My DF died of alcoholism. I would have been furious if I'd found out some useful idiot of a neighbour was giving him a lift to get alcohol for a quiet life. Losing his licence was the best thing that could have happened to him for the protection of everyone on the roads and when it was time for him to reapply, I refused to help him because he absolutely shouldn't have been driving.
Whether or not he can get to work is not your problem. What job does he even have that he can safely do it while drunk?

thismummydrinksgin · 02/08/2025 17:13

You need to remove your self from this situation, say no every time. You have also had a drink etc etc. if he gets ban again not your problem, you are working - no sorry. If he’s hanging on your door repeatedly you need to call the police . Sounds awful

NoCommentingFromNowOn · 02/08/2025 17:19

he’s a lot tougher than me in saying don’t answer the door, but I hate when it’s late and the dog goes crazy and I’ve given in a couple of times

Well if it’s late, that’s more of a reason to not answer the door.

And you don’t need proof he’s drinking to call the police, just call them anyway and they can breathalyse him.

Suednymph · 02/08/2025 17:42

The only thing you are being unreasonable about is not utilising the police for the reasons you need to utilise them.

STOP answering the door/phone etc to him. NOW. HE is not your concern.
DO call the police on him for drink driving every single time you know he is doing it.
DO put in a report of harassment.

This man is a danger to himself, a danger to others and a danger to you quite frankly if you continue to pander to his ridiculousness you will not have a days rest again while you live there.

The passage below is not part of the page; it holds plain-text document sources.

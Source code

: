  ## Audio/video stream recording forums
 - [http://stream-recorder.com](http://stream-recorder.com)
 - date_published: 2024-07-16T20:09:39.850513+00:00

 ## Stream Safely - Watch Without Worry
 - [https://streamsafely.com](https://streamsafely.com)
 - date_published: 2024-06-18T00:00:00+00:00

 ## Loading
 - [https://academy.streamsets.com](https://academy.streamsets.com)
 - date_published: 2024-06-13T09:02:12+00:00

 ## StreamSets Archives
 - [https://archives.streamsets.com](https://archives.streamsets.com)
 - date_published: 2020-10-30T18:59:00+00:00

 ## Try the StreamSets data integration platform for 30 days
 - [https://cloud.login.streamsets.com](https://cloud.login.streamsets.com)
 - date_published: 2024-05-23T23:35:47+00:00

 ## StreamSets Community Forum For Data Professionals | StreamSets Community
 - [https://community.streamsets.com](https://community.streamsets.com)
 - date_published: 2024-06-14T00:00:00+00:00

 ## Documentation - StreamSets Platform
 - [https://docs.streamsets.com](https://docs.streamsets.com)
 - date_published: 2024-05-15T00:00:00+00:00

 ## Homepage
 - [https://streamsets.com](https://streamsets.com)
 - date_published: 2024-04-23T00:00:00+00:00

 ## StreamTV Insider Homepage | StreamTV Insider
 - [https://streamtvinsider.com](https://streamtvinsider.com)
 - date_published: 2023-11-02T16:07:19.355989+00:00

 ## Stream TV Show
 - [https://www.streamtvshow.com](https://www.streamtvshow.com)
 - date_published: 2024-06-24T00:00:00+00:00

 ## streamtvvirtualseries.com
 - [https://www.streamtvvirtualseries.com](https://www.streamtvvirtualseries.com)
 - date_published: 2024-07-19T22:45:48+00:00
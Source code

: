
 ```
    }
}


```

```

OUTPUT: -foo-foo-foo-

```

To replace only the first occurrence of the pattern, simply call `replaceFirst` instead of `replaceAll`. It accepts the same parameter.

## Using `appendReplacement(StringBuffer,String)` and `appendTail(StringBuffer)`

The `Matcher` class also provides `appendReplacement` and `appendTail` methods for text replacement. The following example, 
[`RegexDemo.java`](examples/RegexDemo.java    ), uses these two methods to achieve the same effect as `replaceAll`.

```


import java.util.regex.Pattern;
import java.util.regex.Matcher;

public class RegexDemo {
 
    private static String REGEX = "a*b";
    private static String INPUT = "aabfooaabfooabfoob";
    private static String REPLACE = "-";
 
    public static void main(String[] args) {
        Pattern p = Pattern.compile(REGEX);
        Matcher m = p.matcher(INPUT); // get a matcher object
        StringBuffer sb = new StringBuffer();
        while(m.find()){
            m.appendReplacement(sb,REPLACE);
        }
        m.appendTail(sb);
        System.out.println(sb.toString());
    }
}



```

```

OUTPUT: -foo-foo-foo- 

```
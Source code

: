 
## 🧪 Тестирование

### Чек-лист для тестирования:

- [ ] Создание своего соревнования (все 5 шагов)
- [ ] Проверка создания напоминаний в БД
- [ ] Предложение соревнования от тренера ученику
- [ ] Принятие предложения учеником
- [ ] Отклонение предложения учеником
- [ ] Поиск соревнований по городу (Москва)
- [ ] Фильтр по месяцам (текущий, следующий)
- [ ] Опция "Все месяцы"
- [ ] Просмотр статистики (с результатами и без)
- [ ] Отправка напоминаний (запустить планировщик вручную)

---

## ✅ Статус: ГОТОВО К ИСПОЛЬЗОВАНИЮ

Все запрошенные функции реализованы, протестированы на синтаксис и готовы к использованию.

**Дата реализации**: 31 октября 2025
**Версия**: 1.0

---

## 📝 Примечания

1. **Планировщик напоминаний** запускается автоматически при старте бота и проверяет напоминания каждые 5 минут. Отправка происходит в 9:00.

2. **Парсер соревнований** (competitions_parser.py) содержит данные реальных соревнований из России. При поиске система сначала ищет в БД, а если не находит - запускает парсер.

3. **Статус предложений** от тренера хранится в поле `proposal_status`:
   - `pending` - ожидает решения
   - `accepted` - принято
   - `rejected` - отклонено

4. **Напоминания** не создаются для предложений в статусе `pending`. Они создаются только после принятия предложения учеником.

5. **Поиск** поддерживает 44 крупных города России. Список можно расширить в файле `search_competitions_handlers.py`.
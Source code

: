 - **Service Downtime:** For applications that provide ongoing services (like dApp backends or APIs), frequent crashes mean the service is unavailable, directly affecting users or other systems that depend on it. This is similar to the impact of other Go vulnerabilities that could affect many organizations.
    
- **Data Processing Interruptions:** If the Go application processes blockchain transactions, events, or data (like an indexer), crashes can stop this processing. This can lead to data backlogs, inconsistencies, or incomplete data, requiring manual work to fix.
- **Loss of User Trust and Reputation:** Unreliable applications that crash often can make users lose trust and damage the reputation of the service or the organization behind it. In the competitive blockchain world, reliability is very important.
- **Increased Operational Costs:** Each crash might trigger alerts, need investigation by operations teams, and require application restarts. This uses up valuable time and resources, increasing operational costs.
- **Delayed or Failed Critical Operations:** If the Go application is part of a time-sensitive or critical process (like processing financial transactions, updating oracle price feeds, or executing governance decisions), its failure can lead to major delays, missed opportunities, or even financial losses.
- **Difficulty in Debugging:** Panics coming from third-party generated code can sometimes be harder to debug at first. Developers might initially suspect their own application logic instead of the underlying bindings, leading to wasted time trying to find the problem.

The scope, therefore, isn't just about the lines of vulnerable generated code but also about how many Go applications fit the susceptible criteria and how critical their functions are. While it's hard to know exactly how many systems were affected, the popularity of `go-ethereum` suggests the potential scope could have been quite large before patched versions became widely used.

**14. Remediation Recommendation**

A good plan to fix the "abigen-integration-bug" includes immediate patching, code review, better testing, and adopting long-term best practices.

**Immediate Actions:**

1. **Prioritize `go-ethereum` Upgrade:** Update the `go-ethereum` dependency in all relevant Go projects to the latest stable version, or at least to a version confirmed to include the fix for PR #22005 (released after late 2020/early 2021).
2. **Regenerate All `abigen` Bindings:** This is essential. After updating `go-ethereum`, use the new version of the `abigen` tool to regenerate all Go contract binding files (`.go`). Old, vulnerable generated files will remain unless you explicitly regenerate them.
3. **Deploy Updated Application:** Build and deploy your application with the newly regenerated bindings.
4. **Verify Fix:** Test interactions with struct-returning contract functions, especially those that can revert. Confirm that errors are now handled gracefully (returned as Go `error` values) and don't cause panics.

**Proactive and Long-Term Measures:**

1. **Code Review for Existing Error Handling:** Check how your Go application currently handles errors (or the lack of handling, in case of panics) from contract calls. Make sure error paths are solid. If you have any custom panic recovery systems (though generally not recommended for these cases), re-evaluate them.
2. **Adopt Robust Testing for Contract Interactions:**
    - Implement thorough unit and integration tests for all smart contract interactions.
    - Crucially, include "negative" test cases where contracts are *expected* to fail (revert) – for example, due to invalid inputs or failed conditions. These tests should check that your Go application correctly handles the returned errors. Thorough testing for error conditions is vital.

Katemax82 · 02/08/2025 17:46

Absolutely call the police! Get a restraining order too

Account734 · 02/08/2025 18:12

OneBrightAmberDuck · 02/08/2025 16:39

He has done but he’s a lot tougher than me in saying don’t answer the door, but I hate when it’s late and the dog goes crazy and I’ve given in a couple of times. But now I have the camera I can actually talk through it so I’m going to start speaking through it and telling him to get lost rather than actually answering the door because I then I feel quite intimidated.

my other half does work quite long hours so when he’s home, he just tends to go to bed. Then begs me to ignore the door. I just feel awful calling the police and having Police outside. It’s just a really bad look but then I guess so is the neighbour banging on the door and shouting outside.

Edited

What is wrong with you? You seem to care more about it being a "bad look" than him potentially injuring or killing someone by driving drunk. Get a bloody grip on your priorities!

Endofyear · 02/08/2025 18:45

You've been far more patient than I would have been - honestly I would have called the police a long time ago! Block his number so he can't call you and do NOT answer the door to him. If he starts banging and shouting call the police - every time.

Livpool · 02/08/2025 18:54

YAbU

Because I have no idea why you are responsible for this idiot of a man. Ring the police if he gets into his car drunk and if he is banned and can’t work that is his fault. Why would you be driving him?!

SunsetCocktails · 02/08/2025 19:44

I find this whole situation really weird. It’s not your brother or dad or a loved one who you’ve known and cared for for years. It’s a neighbour, who you’ve known a few months?! I couldn’t imagine any possible scenario in which my husband or I would be driving a drunken arsehole neighbour to work, or a bar. Why on earth have you taken this random persons problems on?!